*** Opening Given records ***

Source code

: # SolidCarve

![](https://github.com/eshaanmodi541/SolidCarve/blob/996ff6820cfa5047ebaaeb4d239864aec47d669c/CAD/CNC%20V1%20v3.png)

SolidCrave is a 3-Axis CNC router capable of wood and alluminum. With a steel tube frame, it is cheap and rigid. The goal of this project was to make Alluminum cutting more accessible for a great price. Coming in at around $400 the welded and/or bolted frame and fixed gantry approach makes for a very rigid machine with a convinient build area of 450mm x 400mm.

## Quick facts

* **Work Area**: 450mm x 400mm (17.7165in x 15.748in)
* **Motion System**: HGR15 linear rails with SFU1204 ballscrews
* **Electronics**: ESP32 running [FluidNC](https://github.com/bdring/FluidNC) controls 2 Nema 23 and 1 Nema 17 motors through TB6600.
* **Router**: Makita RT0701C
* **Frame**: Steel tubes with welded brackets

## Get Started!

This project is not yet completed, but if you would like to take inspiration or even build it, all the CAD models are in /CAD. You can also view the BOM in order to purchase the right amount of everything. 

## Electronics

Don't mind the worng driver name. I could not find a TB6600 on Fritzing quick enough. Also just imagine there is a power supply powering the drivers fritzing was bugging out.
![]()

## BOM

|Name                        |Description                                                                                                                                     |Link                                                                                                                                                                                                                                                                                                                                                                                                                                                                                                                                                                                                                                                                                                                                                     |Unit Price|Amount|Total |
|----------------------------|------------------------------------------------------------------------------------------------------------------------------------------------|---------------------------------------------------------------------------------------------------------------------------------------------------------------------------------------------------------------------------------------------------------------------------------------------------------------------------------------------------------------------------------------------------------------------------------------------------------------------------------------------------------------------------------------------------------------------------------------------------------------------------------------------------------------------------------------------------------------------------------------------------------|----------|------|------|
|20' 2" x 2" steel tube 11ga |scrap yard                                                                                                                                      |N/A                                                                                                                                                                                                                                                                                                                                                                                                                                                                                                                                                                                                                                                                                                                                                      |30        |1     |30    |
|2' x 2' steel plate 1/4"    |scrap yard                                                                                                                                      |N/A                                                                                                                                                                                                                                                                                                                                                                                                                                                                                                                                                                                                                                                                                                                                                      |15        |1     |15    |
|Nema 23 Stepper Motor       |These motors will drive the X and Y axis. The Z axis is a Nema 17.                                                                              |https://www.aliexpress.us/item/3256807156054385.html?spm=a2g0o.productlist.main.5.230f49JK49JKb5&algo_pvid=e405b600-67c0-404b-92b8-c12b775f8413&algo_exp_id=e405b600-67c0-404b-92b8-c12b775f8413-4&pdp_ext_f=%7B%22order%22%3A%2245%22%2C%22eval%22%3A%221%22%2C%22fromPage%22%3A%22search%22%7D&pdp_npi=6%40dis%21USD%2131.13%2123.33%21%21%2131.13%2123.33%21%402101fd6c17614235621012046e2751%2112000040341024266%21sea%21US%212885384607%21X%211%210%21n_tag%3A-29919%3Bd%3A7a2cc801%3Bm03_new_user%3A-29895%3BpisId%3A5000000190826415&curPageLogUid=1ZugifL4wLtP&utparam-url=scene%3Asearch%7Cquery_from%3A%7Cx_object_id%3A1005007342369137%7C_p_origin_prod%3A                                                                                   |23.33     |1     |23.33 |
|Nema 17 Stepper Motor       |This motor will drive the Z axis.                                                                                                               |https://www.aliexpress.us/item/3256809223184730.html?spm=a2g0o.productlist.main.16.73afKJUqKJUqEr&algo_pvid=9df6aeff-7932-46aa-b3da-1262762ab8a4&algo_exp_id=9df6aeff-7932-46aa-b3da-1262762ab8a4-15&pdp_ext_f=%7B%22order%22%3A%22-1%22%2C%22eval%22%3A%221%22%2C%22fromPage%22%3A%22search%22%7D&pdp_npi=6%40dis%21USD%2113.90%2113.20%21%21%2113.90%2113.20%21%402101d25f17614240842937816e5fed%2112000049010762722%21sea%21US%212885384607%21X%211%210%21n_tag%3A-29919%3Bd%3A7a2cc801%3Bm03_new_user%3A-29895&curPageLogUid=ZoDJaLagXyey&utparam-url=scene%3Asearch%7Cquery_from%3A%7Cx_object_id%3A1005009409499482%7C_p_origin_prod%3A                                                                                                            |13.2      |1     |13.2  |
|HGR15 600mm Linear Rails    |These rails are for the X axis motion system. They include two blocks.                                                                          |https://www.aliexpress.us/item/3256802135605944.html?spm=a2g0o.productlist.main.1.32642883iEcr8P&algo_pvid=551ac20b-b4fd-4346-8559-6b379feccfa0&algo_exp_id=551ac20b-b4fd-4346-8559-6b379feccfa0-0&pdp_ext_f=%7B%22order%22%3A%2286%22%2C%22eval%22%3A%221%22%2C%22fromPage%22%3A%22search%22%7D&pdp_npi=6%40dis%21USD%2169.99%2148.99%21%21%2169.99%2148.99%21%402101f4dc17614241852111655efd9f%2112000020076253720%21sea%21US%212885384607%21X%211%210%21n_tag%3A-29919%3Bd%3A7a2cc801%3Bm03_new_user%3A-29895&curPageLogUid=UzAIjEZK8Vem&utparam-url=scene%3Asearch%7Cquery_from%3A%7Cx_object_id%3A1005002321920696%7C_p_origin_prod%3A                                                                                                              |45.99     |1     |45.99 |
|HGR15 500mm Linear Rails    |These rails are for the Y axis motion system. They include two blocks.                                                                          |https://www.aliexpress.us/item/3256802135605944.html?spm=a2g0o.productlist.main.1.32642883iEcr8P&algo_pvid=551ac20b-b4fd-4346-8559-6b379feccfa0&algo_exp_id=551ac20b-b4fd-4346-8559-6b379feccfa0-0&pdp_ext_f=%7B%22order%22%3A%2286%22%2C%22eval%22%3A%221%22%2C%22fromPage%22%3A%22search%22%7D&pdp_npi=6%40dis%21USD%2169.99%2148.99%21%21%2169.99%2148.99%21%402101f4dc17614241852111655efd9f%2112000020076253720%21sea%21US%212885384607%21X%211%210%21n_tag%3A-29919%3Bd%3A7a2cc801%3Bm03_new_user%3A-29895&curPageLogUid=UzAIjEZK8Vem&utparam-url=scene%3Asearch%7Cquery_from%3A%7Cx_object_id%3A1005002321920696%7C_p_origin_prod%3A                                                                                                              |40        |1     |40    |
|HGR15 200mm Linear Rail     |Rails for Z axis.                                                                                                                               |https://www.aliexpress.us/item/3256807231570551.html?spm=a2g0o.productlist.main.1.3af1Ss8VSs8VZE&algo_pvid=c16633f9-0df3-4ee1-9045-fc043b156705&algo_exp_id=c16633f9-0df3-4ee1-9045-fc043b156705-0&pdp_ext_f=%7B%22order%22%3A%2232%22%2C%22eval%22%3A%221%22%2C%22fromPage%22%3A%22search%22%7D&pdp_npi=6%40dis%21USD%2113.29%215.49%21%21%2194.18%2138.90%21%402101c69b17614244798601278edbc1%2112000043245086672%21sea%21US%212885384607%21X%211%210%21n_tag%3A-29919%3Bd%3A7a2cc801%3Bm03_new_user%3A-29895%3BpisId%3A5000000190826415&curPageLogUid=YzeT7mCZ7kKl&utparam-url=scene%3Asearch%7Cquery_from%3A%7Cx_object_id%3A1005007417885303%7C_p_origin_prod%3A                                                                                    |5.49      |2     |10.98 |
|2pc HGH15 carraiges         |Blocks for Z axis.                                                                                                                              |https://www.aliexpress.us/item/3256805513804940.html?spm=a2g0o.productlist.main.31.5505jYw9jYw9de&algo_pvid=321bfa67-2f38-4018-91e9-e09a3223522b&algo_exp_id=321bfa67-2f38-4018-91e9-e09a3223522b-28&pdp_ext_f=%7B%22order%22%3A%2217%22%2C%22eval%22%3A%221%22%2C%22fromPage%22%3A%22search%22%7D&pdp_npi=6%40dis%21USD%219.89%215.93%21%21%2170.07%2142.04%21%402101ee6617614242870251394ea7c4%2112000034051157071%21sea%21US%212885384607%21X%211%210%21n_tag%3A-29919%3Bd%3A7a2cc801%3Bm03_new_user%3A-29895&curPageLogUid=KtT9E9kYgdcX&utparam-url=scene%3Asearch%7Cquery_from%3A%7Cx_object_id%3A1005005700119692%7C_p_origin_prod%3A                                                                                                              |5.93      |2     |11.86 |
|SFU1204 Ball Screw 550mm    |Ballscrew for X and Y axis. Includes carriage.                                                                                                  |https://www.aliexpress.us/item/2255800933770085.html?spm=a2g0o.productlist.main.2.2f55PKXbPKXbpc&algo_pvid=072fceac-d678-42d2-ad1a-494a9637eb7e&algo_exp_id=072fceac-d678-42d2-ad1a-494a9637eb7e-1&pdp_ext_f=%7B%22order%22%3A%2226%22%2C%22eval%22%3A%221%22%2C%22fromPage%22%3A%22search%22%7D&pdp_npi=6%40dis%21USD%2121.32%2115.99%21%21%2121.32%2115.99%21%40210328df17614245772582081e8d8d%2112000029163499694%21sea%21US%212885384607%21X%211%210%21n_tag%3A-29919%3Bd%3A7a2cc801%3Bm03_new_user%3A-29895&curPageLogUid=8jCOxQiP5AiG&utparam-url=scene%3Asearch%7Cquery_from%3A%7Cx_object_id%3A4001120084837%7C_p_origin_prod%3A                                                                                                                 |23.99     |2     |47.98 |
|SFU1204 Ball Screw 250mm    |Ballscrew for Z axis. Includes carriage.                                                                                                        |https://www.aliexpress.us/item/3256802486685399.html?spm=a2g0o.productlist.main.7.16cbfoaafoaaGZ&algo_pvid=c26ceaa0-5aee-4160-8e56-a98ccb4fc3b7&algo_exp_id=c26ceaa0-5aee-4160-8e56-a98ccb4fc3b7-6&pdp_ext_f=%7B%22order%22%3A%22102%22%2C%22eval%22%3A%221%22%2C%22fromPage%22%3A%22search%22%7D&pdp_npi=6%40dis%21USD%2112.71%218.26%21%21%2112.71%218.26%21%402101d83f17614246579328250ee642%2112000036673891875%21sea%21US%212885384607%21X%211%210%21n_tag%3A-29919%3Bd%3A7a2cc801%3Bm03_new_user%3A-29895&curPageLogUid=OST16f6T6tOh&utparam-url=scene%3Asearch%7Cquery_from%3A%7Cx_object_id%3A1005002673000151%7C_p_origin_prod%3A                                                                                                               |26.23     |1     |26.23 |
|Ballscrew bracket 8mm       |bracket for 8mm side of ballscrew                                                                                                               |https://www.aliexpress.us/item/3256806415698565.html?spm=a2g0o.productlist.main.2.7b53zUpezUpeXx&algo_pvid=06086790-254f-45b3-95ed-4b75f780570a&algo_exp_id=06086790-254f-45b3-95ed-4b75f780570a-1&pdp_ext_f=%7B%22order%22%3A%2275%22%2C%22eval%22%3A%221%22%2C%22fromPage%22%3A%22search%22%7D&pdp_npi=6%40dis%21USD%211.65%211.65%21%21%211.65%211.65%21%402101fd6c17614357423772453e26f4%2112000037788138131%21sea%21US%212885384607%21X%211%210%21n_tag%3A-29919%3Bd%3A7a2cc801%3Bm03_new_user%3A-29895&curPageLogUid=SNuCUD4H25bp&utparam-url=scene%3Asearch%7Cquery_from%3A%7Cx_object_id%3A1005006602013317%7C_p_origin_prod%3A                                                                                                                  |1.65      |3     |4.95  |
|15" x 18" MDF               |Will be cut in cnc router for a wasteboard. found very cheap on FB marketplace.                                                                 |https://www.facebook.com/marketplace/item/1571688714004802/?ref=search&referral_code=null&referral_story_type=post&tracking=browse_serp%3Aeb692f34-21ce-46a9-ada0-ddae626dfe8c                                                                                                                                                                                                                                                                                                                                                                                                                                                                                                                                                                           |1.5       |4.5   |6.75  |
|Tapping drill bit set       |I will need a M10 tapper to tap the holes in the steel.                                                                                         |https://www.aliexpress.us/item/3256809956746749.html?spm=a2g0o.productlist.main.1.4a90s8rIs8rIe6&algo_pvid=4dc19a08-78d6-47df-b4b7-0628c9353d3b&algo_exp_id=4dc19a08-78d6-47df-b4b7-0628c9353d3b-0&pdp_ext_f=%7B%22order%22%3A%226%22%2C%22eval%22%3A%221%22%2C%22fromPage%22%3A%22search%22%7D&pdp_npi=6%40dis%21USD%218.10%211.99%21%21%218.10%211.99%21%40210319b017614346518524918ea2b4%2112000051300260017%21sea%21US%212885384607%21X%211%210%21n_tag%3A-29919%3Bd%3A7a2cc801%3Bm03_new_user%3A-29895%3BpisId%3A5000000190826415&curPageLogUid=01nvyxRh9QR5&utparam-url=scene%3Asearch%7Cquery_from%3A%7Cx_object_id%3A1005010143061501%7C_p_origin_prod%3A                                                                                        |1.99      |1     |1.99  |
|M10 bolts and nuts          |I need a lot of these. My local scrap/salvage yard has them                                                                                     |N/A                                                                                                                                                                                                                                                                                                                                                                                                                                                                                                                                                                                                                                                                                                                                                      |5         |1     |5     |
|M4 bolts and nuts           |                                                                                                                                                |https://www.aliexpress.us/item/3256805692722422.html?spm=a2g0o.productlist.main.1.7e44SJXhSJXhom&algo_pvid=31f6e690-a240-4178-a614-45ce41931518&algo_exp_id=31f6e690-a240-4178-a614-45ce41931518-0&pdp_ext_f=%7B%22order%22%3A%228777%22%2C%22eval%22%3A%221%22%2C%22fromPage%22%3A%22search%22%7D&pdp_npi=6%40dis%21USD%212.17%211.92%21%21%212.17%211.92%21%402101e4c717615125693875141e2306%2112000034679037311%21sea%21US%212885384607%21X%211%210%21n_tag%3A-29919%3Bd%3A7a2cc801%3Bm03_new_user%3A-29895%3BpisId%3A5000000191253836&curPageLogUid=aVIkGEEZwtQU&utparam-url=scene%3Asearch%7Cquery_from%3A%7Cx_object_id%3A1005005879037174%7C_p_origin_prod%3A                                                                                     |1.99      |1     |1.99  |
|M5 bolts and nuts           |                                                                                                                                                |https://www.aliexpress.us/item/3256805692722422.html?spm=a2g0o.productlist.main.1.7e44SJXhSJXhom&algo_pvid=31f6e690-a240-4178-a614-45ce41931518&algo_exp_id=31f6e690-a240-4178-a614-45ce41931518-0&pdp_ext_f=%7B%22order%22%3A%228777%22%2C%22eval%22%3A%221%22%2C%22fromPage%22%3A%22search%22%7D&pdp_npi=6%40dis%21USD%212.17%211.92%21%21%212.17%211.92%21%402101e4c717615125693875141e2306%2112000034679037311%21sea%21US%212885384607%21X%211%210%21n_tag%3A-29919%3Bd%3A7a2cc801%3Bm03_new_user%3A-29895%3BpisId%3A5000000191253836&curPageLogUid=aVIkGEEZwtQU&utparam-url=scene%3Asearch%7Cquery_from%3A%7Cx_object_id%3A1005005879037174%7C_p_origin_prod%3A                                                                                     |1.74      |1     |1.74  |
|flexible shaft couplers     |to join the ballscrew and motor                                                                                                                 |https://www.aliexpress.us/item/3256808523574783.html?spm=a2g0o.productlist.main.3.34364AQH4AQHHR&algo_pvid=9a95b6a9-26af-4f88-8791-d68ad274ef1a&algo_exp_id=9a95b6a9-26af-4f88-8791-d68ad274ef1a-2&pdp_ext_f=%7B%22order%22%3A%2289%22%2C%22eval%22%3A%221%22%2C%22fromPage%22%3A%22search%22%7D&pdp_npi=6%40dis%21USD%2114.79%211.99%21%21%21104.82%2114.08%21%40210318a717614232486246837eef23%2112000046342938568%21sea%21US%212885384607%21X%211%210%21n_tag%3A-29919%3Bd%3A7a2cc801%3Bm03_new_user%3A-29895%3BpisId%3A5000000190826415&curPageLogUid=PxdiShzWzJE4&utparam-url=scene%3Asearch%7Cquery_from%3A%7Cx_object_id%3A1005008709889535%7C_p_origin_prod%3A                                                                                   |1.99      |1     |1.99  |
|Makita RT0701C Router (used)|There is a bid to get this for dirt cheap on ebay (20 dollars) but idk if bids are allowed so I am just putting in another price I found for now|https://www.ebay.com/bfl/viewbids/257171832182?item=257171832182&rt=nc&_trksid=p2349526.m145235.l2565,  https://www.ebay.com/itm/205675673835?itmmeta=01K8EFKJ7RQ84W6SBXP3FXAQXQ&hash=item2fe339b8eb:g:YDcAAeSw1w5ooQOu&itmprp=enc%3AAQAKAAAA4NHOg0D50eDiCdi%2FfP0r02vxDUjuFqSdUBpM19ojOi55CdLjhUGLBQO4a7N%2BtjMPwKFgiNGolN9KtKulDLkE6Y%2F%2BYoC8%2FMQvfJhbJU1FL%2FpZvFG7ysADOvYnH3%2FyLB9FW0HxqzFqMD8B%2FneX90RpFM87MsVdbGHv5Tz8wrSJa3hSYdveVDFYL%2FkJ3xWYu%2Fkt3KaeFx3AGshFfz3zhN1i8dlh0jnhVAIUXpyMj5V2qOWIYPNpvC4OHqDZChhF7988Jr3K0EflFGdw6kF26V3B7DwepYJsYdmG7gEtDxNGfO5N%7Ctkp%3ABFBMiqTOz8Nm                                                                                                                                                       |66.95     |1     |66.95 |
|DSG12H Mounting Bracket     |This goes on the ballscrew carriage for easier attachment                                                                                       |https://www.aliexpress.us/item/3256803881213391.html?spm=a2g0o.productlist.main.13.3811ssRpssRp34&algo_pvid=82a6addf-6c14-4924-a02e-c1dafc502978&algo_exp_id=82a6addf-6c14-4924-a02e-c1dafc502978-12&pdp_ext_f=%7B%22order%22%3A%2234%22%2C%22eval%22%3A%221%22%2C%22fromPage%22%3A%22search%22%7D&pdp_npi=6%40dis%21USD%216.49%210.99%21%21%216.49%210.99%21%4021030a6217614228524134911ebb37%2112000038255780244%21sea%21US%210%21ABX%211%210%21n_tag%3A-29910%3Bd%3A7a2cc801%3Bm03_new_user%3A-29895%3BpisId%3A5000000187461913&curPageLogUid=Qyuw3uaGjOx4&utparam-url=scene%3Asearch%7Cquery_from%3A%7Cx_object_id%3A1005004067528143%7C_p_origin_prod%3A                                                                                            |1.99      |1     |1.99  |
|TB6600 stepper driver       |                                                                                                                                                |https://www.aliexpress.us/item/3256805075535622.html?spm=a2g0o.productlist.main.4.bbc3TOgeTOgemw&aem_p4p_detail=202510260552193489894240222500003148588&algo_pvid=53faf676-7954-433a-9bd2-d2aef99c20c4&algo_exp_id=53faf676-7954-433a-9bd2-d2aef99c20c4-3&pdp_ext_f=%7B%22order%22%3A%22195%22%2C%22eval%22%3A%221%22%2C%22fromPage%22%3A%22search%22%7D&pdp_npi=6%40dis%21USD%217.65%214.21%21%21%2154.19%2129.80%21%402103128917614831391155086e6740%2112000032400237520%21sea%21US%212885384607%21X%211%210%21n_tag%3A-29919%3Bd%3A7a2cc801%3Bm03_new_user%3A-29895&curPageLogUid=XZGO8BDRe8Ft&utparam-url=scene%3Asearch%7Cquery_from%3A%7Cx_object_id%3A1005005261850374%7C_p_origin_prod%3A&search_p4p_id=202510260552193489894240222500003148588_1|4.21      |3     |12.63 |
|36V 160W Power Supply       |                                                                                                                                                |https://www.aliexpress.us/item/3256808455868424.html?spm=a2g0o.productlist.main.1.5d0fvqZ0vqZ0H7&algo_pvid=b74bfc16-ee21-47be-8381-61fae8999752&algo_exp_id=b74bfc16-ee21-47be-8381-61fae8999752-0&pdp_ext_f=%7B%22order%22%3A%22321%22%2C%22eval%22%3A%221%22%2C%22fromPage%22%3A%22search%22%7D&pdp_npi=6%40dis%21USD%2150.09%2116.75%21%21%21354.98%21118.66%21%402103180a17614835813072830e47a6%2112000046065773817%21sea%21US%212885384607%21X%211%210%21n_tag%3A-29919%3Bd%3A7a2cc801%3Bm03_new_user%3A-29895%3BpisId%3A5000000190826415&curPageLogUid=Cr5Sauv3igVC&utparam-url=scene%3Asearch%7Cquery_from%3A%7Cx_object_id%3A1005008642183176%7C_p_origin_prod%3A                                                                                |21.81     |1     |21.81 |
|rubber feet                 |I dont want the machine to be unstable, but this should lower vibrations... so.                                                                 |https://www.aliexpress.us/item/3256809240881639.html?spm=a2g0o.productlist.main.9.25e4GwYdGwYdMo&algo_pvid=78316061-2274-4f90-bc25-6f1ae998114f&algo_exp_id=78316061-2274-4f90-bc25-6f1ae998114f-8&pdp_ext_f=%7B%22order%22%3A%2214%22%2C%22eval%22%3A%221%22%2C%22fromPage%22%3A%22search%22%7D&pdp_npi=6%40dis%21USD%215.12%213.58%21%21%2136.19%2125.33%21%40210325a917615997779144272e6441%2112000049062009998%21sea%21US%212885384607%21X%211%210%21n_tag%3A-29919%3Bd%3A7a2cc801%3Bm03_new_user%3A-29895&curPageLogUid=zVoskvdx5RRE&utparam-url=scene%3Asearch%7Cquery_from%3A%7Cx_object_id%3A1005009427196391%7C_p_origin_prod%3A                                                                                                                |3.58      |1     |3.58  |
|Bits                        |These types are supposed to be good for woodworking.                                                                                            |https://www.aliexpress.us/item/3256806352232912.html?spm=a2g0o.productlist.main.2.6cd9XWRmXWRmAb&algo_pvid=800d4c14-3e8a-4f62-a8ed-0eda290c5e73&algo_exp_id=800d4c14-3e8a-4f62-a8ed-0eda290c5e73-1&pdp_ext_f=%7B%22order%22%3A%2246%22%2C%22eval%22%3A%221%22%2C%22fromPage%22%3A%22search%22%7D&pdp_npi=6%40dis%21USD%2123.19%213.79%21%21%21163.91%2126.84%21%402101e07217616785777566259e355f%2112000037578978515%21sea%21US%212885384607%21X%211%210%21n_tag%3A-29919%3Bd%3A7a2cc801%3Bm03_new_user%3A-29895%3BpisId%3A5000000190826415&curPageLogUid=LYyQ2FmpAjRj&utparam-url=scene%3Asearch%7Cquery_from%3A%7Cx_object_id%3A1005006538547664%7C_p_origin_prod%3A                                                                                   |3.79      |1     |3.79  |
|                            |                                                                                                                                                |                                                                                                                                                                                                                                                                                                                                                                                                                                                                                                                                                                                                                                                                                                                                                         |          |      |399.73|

*** Closing Given records ***

**Try it**
From the data, list each line in which the string "aVIkGEEZwtQU" appears.

**Written answer**
|M4 bolts and nuts           |                                                                                                                                                |https://www.aliexpress.us/item/3256805692722422.html?spm=a2g0o.productlist.main.1.7e44SJXhSJXhom&algo_pvid=31f6e690-a240-4178-a614-45ce41931518&algo_exp_id=31f6e690-a240-4178-a614-45ce41931518-0&pdp_ext_f=%7B%22order%22%3A%228777%22%2C%22eval%22%3A%221%22%2C%22fromPage%22%3A%22search%22%7D&pdp_npi=6%40dis%21USD%212.17%211.92%21%21%212.17%211.92%21%402101e4c717615125693875141e2306%2112000034679037311%21sea%21US%212885384607%21X%211%210%21n_tag%3A-29919%3Bd%3A7a2cc801%3Bm03_new_user%3A-29895%3BpisId%3A5000000191253836&curPageLogUid=aVIkGEEZwtQU&utparam-url=scene%3Asearch%7Cquery_from%3A%7Cx_object_id%3A1005005879037174%7C_p_origin_prod%3A                                                                                     |1.99      |1     |1.99  |
|M5 bolts and nuts           |                                                                                                                                                |https://www.aliexpress.us/item/3256805692722422.html?spm=a2g0o.productlist.main.1.7e44SJXhSJXhom&algo_pvid=31f6e690-a240-4178-a614-45ce41931518&algo_exp_id=31f6e690-a240-4178-a614-45ce41931518-0&pdp_ext_f=%7B%22order%22%3A%228777%22%2C%22eval%22%3A%221%22%2C%22fromPage%22%3A%22search%22%7D&pdp_npi=6%40dis%21USD%212.17%211.92%21%21%212.17%211.92%21%402101e4c717615125693875141e2306%2112000034679037311%21sea%21US%212885384607%21X%211%210%21n_tag%3A-29919%3Bd%3A7a2cc801%3Bm03_new_user%3A-29895%3BpisId%3A5000000191253836&curPageLogUid=aVIkGEEZwtQU&utparam-url=scene%3Asearch%7Cquery_from%3A%7Cx_object_id%3A1005005879037174%7C_p_origin_prod%3A                                                                                     |1.74      |1     |1.74  |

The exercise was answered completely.